Nel ricorrere in Cassazione il marito, con il primo motivo, contestava la violazione dell’articolo 5 comma 6 della legge sul divorzio.

La Corte d’appello, a suo dire, aveva fissato la somma di 270 euro in favore della moglie basandosi solo sulla differenza reddituale. 

L’uomo percepiva, infatti, una pensione di 1700 euro al mese mentre la moglie risultava titolare di introiti pari a 500 euro mensili, a cui andava aggiunta la somma di 150/160 euro settimanali derivanti dal lavoro in nero come colf.

Con il secondo e terzo motivo contestava la violazione della stessa norma questa volta perché il giudice aveva stabilito la misura dell’assegno divorzile sulla base di presunzioni prive di fondamento logico. 

L’ex moglie, infatti, svolgeva una attività irregolare come colf, ma disponeva di risparmi pari a 52.000 euro, di cui 22.347,00 euro corrispondenti al 50% degli accantonamenti familiari, divisi in sede di separazione. 

Con il quarto motivo il ricorrente riteneva che la Corte d’appello avesse omesso di considerare che il reddito da lui percepito, pari a 1700 euro, andava ridotto ad euro 1620,00 vista l’esistenza di tre finanziamenti in corso.

La Corte di Cassazione, nel respinge il ricorso del marito, richiama i principi in materia di assegno di divorzio sanciti dalle Sezioni Unite (sentenza n. 18287/2018).

 Il Supremo Consesso ricorda, infatti, che “ai fini della quantificazione dell’assegno divorzile deve tenersi conto delle risorse economiche di cui dispone l’ex coniuge più debole e se tali risorse siano sufficienti ad assicurare un’esistenza libera e dignitosa ed una adeguata autosufficienza economica nonostante la sproporzione delle rispettive posizioni economiche delle parti.”

Se è chiaro che l’assegno divorzile non deve più garantire lo stesso tenore di vita goduto durante il matrimonio, risulta altrettanto indubbio che esso ha una funzione perequativa o compensativa, laddove emerge che il coniuge meno abbiente ha sacrificato le proprie aspettative sia professionali che reddituali per dedicarsi alla famiglia in virtù di una scelta condivisa.
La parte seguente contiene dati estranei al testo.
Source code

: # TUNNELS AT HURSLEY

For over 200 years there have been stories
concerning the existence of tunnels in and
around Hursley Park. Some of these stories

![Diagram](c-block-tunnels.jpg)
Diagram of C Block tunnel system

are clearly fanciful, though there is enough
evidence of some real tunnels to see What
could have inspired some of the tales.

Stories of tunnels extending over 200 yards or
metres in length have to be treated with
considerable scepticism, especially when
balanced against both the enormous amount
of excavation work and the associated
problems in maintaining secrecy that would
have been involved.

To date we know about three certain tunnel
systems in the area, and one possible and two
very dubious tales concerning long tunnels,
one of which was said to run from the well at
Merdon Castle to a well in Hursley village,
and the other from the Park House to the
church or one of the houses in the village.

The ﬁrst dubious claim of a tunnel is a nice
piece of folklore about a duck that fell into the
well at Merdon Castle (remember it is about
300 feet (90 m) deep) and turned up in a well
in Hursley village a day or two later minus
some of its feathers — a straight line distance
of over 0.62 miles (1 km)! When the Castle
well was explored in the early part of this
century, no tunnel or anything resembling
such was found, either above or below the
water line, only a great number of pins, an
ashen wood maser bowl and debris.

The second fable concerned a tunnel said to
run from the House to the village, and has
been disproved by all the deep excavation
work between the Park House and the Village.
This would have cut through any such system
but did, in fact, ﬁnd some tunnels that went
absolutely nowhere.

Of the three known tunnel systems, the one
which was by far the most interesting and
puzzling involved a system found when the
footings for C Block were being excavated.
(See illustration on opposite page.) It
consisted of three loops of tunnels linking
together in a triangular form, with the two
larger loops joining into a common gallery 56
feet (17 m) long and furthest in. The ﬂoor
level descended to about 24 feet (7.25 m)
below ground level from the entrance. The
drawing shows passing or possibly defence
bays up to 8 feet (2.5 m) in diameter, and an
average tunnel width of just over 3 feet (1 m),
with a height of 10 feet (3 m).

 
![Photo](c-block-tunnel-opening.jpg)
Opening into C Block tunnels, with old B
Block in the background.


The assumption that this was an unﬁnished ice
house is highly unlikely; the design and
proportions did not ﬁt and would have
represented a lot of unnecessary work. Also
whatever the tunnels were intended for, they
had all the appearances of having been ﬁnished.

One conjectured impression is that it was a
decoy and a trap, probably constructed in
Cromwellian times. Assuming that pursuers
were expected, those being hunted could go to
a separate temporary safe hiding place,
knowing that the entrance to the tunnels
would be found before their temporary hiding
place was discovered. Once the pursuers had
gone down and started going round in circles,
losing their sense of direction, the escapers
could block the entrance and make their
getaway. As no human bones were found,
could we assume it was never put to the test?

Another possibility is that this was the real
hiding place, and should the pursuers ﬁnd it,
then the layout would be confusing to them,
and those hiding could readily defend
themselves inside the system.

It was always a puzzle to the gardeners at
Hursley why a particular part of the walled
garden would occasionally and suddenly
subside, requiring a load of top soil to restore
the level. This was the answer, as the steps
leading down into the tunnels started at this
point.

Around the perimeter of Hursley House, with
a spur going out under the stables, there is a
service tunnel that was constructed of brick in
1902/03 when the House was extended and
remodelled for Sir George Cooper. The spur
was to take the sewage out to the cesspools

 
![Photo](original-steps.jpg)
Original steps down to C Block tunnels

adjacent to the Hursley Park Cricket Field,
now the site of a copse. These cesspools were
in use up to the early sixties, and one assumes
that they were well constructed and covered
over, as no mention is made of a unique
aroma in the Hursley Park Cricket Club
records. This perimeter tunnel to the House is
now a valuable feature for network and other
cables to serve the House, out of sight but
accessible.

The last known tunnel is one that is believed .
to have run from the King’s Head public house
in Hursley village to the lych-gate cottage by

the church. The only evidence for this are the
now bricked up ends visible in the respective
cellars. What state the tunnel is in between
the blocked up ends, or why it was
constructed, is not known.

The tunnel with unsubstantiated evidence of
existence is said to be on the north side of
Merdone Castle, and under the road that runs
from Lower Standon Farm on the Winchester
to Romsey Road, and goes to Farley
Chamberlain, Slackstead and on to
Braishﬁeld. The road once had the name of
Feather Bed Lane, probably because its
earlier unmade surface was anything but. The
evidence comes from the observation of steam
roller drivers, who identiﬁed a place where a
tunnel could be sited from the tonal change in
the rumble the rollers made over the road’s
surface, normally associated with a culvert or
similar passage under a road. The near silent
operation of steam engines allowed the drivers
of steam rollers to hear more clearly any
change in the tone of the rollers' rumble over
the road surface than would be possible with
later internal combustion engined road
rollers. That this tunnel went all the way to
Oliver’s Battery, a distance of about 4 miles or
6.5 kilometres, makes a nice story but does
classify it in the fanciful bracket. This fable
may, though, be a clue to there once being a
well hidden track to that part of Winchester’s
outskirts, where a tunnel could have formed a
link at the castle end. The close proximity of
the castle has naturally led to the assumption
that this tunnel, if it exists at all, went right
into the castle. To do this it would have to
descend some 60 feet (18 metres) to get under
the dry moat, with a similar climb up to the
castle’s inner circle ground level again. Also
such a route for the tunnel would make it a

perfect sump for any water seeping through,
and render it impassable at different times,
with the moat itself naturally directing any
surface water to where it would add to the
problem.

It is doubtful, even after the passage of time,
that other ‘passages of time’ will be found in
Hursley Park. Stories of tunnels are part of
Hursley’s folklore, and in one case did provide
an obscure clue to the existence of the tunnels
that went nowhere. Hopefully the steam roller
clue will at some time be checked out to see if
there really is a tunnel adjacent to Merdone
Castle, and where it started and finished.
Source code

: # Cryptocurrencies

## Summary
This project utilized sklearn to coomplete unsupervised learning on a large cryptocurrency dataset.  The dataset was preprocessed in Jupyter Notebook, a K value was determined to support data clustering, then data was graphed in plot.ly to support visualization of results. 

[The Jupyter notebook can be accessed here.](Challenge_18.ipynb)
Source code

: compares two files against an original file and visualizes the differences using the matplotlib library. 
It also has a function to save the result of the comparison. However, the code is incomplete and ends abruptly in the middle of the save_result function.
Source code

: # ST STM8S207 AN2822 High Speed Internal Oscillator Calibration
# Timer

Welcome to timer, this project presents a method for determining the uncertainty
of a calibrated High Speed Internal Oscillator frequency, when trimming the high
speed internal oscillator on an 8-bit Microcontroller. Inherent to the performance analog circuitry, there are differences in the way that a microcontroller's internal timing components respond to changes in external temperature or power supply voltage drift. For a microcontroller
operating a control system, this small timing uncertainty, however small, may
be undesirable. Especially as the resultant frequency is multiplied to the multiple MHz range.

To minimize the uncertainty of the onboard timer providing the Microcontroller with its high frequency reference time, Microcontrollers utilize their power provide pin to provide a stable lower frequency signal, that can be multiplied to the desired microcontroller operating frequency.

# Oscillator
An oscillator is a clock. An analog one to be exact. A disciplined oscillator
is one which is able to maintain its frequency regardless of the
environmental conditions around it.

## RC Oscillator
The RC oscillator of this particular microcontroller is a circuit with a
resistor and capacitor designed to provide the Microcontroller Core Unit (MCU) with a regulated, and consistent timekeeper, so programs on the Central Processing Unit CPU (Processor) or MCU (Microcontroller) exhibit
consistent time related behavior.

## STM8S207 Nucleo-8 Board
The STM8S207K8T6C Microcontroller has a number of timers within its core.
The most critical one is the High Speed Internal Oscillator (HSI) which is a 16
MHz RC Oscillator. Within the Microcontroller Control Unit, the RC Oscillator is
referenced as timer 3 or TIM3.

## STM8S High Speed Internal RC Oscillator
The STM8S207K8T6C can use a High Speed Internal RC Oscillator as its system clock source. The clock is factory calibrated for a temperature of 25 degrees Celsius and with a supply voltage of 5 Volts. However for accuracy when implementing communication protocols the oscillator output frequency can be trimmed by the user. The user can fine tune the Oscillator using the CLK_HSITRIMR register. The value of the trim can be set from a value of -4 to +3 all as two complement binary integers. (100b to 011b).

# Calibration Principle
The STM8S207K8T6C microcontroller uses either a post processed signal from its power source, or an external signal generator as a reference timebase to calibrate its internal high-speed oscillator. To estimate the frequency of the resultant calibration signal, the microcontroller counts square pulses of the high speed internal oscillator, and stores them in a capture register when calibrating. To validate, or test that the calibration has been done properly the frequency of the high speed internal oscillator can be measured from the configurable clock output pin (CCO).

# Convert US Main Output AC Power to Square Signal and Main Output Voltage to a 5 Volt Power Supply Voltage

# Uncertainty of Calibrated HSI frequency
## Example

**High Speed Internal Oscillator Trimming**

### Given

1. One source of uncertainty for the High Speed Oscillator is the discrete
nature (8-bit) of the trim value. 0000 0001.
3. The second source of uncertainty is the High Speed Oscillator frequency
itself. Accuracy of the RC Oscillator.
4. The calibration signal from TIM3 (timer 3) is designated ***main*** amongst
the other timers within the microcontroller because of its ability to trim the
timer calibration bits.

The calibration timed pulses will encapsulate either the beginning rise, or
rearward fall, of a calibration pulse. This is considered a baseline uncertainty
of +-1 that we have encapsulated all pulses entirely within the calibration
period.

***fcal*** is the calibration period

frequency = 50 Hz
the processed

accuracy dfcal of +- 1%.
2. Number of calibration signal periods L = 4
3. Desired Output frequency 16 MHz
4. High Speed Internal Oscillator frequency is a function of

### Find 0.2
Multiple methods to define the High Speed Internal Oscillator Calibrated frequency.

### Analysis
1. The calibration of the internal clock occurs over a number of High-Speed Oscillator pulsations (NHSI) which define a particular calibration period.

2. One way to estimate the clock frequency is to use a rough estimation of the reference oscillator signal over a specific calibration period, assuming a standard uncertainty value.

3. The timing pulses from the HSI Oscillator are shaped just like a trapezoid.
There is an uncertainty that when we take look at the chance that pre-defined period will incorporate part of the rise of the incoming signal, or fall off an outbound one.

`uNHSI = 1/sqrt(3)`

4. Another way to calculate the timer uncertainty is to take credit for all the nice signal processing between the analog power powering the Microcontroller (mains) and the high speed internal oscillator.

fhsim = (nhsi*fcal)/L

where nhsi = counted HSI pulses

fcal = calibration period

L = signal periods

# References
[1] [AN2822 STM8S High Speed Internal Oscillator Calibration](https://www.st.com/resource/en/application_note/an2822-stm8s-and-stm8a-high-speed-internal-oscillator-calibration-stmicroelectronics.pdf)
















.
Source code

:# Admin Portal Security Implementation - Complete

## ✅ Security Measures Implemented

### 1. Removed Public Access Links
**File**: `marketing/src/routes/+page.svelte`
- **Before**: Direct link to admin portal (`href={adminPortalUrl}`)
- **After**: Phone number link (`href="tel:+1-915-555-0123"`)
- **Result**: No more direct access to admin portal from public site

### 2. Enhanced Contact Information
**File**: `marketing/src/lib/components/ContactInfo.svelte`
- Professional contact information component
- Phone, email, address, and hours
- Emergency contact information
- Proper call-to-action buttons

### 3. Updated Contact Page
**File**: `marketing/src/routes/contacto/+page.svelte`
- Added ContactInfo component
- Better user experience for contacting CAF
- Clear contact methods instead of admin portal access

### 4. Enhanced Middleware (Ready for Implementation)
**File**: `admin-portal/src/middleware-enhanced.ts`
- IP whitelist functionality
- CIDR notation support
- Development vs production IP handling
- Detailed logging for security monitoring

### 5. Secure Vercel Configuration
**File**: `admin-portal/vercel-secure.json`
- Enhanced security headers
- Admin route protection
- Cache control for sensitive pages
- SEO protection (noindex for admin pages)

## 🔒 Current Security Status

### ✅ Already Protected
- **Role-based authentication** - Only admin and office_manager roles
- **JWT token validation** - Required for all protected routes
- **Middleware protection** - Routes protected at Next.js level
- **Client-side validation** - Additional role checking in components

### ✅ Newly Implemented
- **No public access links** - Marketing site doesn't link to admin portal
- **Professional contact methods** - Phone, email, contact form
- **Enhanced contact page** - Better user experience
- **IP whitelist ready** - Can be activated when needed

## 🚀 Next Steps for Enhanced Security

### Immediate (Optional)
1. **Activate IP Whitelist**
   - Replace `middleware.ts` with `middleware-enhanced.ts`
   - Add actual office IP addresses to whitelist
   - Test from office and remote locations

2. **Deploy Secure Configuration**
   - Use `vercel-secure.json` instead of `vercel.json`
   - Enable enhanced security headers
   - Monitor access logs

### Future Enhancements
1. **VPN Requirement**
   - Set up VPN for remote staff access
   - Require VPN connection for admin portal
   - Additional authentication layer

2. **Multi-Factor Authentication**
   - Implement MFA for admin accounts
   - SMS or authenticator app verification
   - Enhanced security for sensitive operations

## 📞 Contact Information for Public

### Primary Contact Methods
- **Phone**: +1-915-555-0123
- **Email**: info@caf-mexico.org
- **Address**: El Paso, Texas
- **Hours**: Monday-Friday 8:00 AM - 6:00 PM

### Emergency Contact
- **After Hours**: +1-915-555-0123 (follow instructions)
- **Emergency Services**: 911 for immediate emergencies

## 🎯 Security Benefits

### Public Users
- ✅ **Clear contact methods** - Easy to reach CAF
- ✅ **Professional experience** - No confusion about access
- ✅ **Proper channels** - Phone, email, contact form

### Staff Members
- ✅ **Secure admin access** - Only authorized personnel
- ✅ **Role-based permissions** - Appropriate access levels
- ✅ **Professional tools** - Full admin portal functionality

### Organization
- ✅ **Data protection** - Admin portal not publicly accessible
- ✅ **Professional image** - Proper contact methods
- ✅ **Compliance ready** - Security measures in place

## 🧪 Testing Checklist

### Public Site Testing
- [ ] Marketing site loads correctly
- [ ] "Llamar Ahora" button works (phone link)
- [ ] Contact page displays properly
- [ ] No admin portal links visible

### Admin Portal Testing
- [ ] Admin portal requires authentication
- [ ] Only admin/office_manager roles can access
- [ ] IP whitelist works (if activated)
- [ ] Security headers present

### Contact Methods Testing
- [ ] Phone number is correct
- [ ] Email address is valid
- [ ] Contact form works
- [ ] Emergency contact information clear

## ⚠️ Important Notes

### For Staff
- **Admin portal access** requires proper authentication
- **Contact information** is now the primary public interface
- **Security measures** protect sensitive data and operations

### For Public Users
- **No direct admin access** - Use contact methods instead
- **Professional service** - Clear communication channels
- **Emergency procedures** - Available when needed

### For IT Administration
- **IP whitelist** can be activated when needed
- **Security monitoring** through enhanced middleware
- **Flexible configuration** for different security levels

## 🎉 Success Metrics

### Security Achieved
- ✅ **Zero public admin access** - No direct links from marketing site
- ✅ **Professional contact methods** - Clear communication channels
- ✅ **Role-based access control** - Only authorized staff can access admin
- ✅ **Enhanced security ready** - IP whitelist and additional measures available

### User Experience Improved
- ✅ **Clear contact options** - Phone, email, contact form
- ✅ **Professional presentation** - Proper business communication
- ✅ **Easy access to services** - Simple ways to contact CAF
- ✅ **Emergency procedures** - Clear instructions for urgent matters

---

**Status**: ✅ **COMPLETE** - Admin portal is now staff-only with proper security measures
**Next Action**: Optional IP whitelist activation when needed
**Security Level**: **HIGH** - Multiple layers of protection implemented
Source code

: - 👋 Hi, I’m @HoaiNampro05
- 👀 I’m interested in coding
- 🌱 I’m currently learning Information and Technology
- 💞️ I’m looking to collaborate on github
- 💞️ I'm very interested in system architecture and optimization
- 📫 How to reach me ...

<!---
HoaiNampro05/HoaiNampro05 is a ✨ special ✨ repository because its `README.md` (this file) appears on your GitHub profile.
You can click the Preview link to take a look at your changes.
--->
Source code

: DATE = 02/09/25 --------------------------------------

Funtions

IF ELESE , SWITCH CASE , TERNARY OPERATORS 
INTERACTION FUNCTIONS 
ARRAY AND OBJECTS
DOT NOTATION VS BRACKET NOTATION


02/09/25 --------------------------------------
Nel caso di specie la sentenza impugnata, nel quantificare l’assegno, ha dato conto in maniera adeguata della determinazione dell’importo stabilito ed ha svolto anche una valutazione adeguata della situazione economica delle parti. 

All’epoca del matrimonio, la donna aveva diciott’anni e dopo la separazione, avvenuta a distanza di 33 anni, si è ritrovata a lavorare come colf irregolare, visto che ha lasciato il lavoro di operaia per dedicarsi alla famiglia e ai tre figli. 

La donna ha senza dubbio contribuito alla vita familiare e alla formazione del patrimonio comune in base ad una decisione concordata. 

La sentenza inoltre ha preso in esame le condizioni economiche delle parti stabilendo il diritto dell’ex moglie all’assegno divorzile  a causa della sua situazione economica precaria, frutto delle suddette scelte matrimoniali e non, elemento che comunque concorre con gli altri a definire il quadro reddituale complessivo della donna che, a differenza del marito, non possiede immobili.